技術・開発

伊藤忠丸紅鉄鋼とNTT Com、鉄鋼製品サプライチェーン全体の 温室効果ガス排出量を可視化するクラウドサービスの実証実験を開始- Net24ニュース

 伊藤忠丸紅鉄鋼株式会社 (本社:東京都中央区 代表取締役社長 : 塔下辰彦、以下 伊藤忠丸紅鉄鋼) とNTTコミュニケーションズ株式会社 (本社 : 東京都千代田区 代表取締役社長 : 丸岡亨、以下 NTT Com) は、鉄鋼製品を扱うサプライチェーン全体でのカーボンニュートラル実現に貢献するため、温室効果ガス排出量を可視化するクラウドサービスの実証実験 (以下 本実証実験) を開始します。

 本実証実験は、サプライチェーン上の企業から排出量に関する実データの提供を受けつつ、伊藤忠丸紅鉄鋼が強みとする鉄鋼業界に関する知見と、NTT ComのICT技術とを融合して推進します。また両社は共同プロジェクト「MIeCO2 (ミエコ)」を立ち上げ、温室効果ガス削減に向け各種ソリューションの提供とその事業化の検討を行います。

<排出量可視化が目指すゴールのイメージ図>

1. 背景

 日本政府が目指す2050年までのカーボンニュートラル実現に向けて、鉄鋼業界、また鉄鋼製品を使用する企業においては、温室効果ガス排出量削減に向けた取り組みが急務となっています。一方、企業が排出量削減に向けた取り組みを加速するためには、自社単独ではなく取引先との連携によってサプライチェーン全体にわたり正確な情報を共有し、対策を進める必要があります。
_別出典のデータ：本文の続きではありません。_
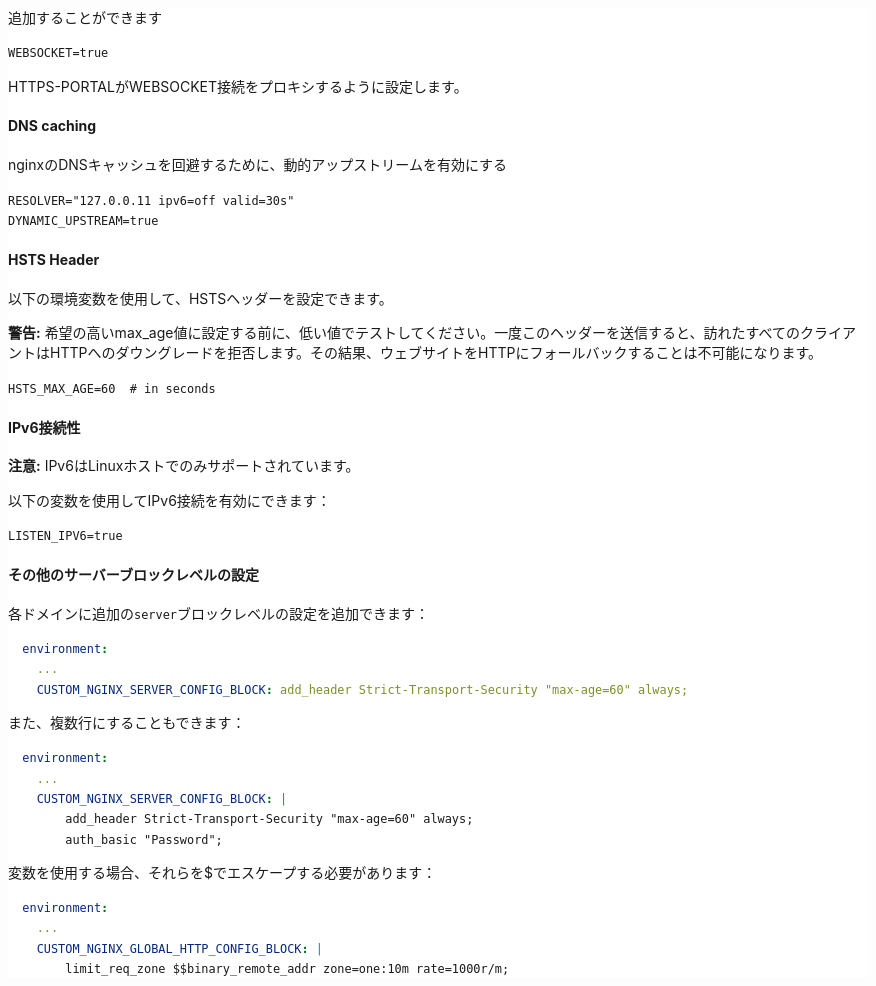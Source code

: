 追加することができます
```
WEBSOCKET=true
```

HTTPS-PORTALがWEBSOCKET接続をプロキシするように設定します。


#### DNS caching

nginxのDNSキャッシュを回避するために、動的アップストリームを有効にする

```
RESOLVER="127.0.0.11 ipv6=off valid=30s"
DYNAMIC_UPSTREAM=true
```

#### HSTS Header

以下の環境変数を使用して、HSTSヘッダーを設定できます。

**警告:** 希望の高いmax_age値に設定する前に、低い値でテストしてください。一度このヘッダーを送信すると、訪れたすべてのクライアントはHTTPへのダウングレードを拒否します。その結果、ウェブサイトをHTTPにフォールバックすることは不可能になります。

```
HSTS_MAX_AGE=60  # in seconds
```

#### IPv6接続性

**注意:** IPv6はLinuxホストでのみサポートされています。

以下の変数を使用してIPv6接続を有効にできます：

```
LISTEN_IPV6=true
```
#### その他のサーバーブロックレベルの設定

各ドメインに追加の`server`ブロックレベルの設定を追加できます：

```yaml
  environment:
    ...
    CUSTOM_NGINX_SERVER_CONFIG_BLOCK: add_header Strict-Transport-Security "max-age=60" always;
```

また、複数行にすることもできます：

```yaml
  environment:
    ...
    CUSTOM_NGINX_SERVER_CONFIG_BLOCK: |
    	add_header Strict-Transport-Security "max-age=60" always;
    	auth_basic "Password";	
```
変数を使用する場合、それらを$でエスケープする必要があります：

```yaml
  environment:
    ...
    CUSTOM_NGINX_GLOBAL_HTTP_CONFIG_BLOCK: |
        limit_req_zone $$binary_remote_addr zone=one:10m rate=1000r/m;
```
 両社は、サプライチェーン全体を俯瞰した温室効果ガス排出量削減を図るソリューション群の提供を共同で検討することに合意し、本実証実験はその第一弾として実施します。

2. 本実証実験の概要     

 温室効果ガス排出量の算定に用いられる排出原単位 (※1) には、個別企業が排出する実績値のデータである「一次データ」と、環境省などが業種や製品別に平均し公開しているデータである「二次データ」があります。企業が排出量算定に「二次データ」を用いる場合、実績値ではないため精度が低い、企業努力により排出量を削減しても原単位には反映されにくく結果的に自社排出量を改善しにくい、といった課題があり、より正確な「一次データ」活用の必要性が高まっています。

 本実証実験では、鉄鋼製品を製造・販売・購買する複数の企業から協力を得ることで、以下の実証を図ります。
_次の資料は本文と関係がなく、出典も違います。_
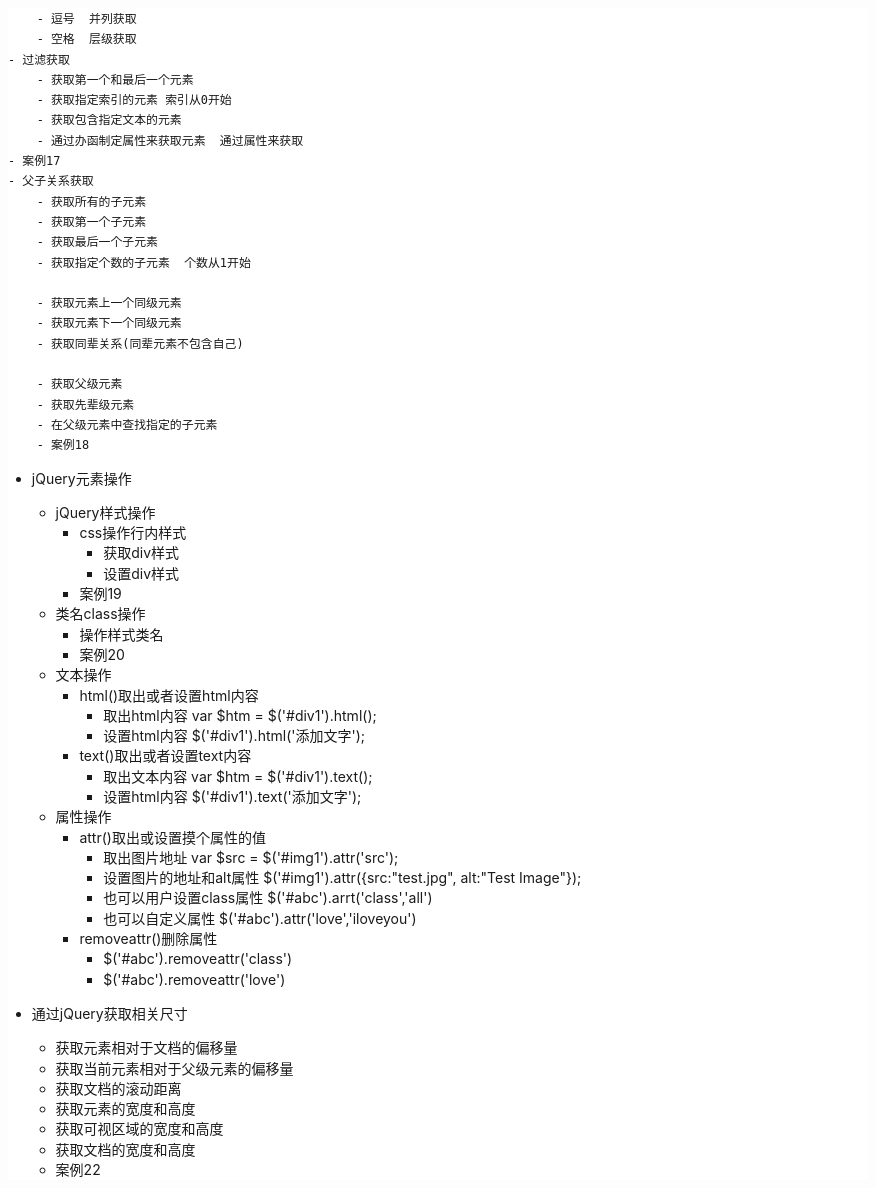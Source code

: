         - 逗号  并列获取
        - 空格  层级获取
    - 过滤获取
        - 获取第一个和最后一个元素
        - 获取指定索引的元素 索引从0开始
        - 获取包含指定文本的元素
        - 通过办函制定属性来获取元素  通过属性来获取
    - 案例17
    - 父子关系获取
        - 获取所有的子元素
        - 获取第一个子元素
        - 获取最后一个子元素
        - 获取指定个数的子元素  个数从1开始
        
        - 获取元素上一个同级元素
        - 获取元素下一个同级元素
        - 获取同辈关系(同辈元素不包含自己)
        
        - 获取父级元素
        - 获取先辈级元素
        - 在父级元素中查找指定的子元素
        - 案例18
        
        
- jQuery元素操作
    - jQuery样式操作
        - css操作行内样式
            - 获取div样式
            - 设置div样式
        - 案例19
    - 类名class操作
        - 操作样式类名
        - 案例20
    - 文本操作
        - html()取出或者设置html内容
            - 取出html内容   var $htm = $('#div1').html();
            - 设置html内容   $('#div1').html('<span>添加文字</span>');
        - text()取出或者设置text内容
            - 取出文本内容   var $htm = $('#div1').text();
            - 设置html内容   $('#div1').text('<span>添加文字</span>');
    - 属性操作
        - attr()取出或设置摸个属性的值
            - 取出图片地址    var $src = $('#img1').attr('src');
            - 设置图片的地址和alt属性    $('#img1').attr({src:"test.jpg", alt:"Test Image"});
            - 也可以用户设置class属性  $('#abc').arrt('class','all')
            - 也可以自定义属性    $('#abc').attr('love','iloveyou')
        - removeattr()删除属性
            - $('#abc').removeattr('class')
            - $('#abc').removeattr('love')
            
- 通过jQuery获取相关尺寸
    - 获取元素相对于文档的偏移量
    - 获取当前元素相对于父级元素的偏移量
    - 获取文档的滚动距离
    - 获取元素的宽度和高度
    - 获取可视区域的宽度和高度
    - 获取文档的宽度和高度
    - 案例22
   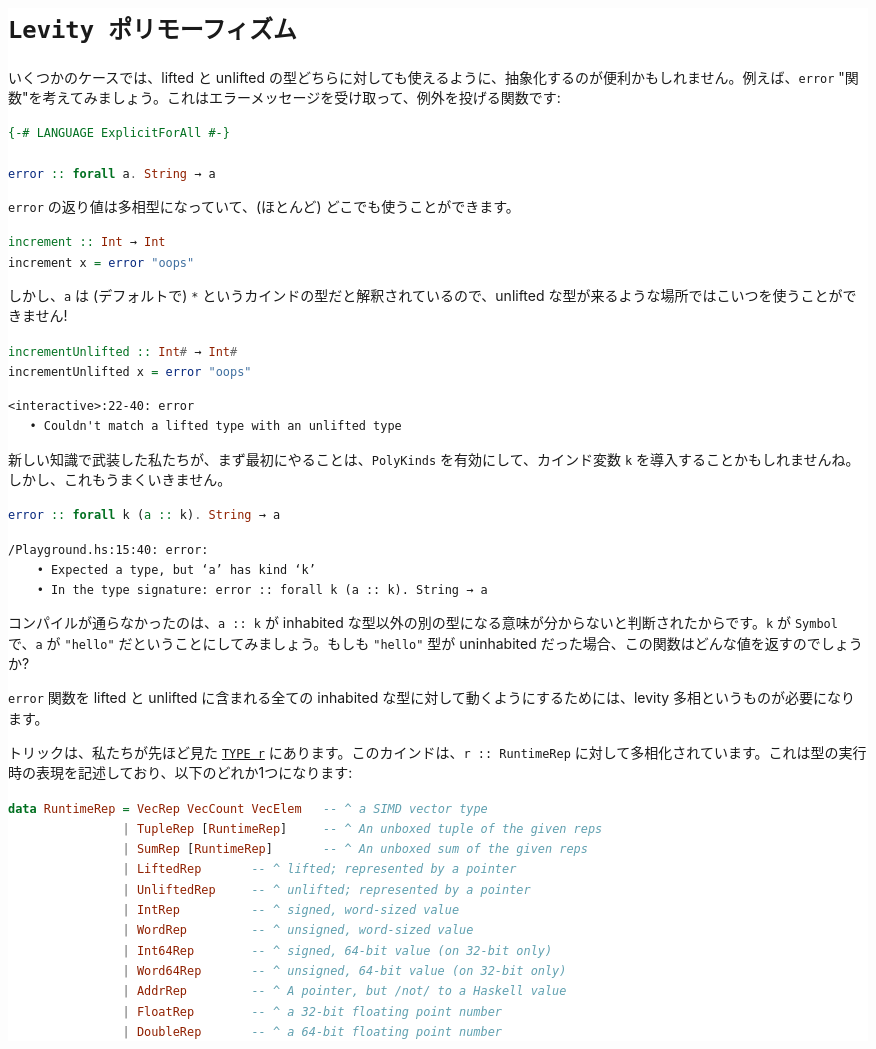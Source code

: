# `Levity ポリモーフィズム`
いくつかのケースでは、lifted と unlifted の型どちらに対しても使えるように、抽象化するのが便利かもしれません。例えば、`error` "関数"を考えてみましょう。これはエラーメッセージを受け取って、例外を投げる関数です:

```haskell
{-# LANGUAGE ExplicitForAll #-}

error :: forall a. String → a
```

`error` の返り値は多相型になっていて、(ほとんど) どこでも使うことができます。

```haskell
increment :: Int → Int
increment x = error "oops"
```

しかし、`a` は (デフォルトで) `*` というカインドの型だと解釈されているので、unlifted な型が来るような場所ではこいつを使うことができません!

```haskell
incrementUnlifted :: Int# → Int#
incrementUnlifted x = error "oops"
```

```plain
<interactive>:22-40: error
   • Couldn't match a lifted type with an unlifted type

```

新しい知識で武装した私たちが、まず最初にやることは、`PolyKinds` を有効にして、カインド変数 `k` を導入することかもしれませんね。しかし、これもうまくいきません。

```haskell
error :: forall k (a :: k). String → a
```

```plain
/Playground.hs:15:40: error:
    • Expected a type, but ‘a’ has kind ‘k’
    • In the type signature: error :: forall k (a :: k). String → a
```

コンパイルが通らなかったのは、`a :: k` が inhabited な型以外の別の型になる意味が分からないと判断されたからです。`k` が `Symbol` で、`a` が `"hello"` だということにしてみましょう。もしも `"hello"` 型が uninhabited だった場合、この関数はどんな値を返すのでしょうか?

`error` 関数を lifted と unlifted に含まれる全ての inhabited な型に対して動くようにするためには、levity 多相というものが必要になります。

トリックは、私たちが先ほど見た [`TYPE r`](https://hackage.haskell.org/package/base-4.11.1.0/docs/GHC-Exts.html#t:TYPE) にあります。このカインドは、`r :: RuntimeRep` に対して多相化されています。これは型の実行時の表現を記述しており、以下のどれか1つになります:

```haskell
data RuntimeRep = VecRep VecCount VecElem   -- ^ a SIMD vector type
                | TupleRep [RuntimeRep]     -- ^ An unboxed tuple of the given reps
                | SumRep [RuntimeRep]       -- ^ An unboxed sum of the given reps
                | LiftedRep       -- ^ lifted; represented by a pointer
                | UnliftedRep     -- ^ unlifted; represented by a pointer
                | IntRep          -- ^ signed, word-sized value
                | WordRep         -- ^ unsigned, word-sized value
                | Int64Rep        -- ^ signed, 64-bit value (on 32-bit only)
                | Word64Rep       -- ^ unsigned, 64-bit value (on 32-bit only)
                | AddrRep         -- ^ A pointer, but /not/ to a Haskell value
                | FloatRep        -- ^ a 32-bit floating point number
                | DoubleRep       -- ^ a 64-bit floating point number
```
 (1) サプライチェーン上にある企業間で「一次データ」を共有し、製品単位の排出量をより正確に算定

 (2) 製品単位の排出量を活用し、自社の排出量をより正確に算定

 (3) 排出量の共有・算定をクラウドサービスとして適用する際の実用性、効率性を評価

3. 両社の役割    

 (1) 伊藤忠丸紅鉄鋼:国内外での幅広い取引により確立したグローバルビジネス基盤が持つ機能と、鉄鋼製品業界に関連する多様な知見の提供

 (2) NTT Com:ICTとOT (※2) を融合したソリューションの蓄積による、データ利活用、IoT、ネットワーク、セキュリティ、クラウドなどの技術に関する知見の提供

4. 本実証実験の開始時期

 2023年2月14日

5. 今後の展開

 本実証実験を通じ、2023年度上期に鉄鋼製品のサプライチェーン全体にわたる温室効果ガス排出量を可視化するクラウドサービスの提供開始を目指します。また、排出量に関するデータの収集・算定・分析・情報開示および排出量削減に向け、企業の業務負荷軽減と社会的なグリーントランスフォーメーション (GX) への貢献を図るソリューション群の提供を「MIeCO2」プロジェクト内で共同して検討します。
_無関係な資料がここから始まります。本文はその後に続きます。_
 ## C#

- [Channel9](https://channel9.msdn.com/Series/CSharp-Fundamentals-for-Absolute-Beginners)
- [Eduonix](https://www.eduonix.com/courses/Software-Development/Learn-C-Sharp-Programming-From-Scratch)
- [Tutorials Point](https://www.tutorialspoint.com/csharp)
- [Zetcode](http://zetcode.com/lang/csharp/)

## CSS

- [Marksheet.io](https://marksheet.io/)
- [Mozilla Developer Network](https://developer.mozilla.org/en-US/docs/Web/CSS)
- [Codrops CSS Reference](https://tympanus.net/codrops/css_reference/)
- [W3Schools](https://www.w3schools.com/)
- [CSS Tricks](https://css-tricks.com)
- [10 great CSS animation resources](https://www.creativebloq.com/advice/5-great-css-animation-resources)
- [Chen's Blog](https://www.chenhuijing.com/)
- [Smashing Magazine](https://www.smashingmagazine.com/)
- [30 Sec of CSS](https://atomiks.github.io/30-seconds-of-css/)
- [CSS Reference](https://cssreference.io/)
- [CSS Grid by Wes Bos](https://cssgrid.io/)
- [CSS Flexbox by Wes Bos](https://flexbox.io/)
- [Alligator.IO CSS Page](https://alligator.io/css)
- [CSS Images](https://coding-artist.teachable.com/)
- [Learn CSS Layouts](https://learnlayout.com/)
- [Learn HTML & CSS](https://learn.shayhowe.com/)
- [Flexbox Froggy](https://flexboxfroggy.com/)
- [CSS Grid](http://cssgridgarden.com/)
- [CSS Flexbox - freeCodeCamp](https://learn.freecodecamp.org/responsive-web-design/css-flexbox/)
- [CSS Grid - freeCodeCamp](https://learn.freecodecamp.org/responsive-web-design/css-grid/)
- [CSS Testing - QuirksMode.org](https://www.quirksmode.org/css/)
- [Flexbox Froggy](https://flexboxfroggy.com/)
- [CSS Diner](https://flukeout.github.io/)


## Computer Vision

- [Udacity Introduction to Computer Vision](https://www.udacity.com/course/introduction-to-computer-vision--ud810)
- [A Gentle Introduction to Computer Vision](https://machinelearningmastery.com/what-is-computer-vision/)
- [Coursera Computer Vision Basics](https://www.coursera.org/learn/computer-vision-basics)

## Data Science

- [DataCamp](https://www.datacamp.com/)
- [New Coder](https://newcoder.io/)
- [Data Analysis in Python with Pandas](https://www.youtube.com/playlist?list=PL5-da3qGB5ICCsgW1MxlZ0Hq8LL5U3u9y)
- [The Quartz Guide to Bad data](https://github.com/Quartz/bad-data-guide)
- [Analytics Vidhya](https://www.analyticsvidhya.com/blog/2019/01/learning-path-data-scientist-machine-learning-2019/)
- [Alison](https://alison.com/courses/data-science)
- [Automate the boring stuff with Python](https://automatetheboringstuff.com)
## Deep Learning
(※1) : 排出原単位とは、活動量あたりの温室効果ガス排出量です。例えば電気1kWh使用当たりの排出量、貨物の輸送量1t当たりの排出量、廃棄物の焼却1t当たりの排出量などです。温室効果ガス排出量は、活動量×排出原単位で算定します。

(※2) : OTとは、Operational Technology の略称で、工場やプラント、ビルなどの制御機器を制御し運用するシステムやその技術のことです。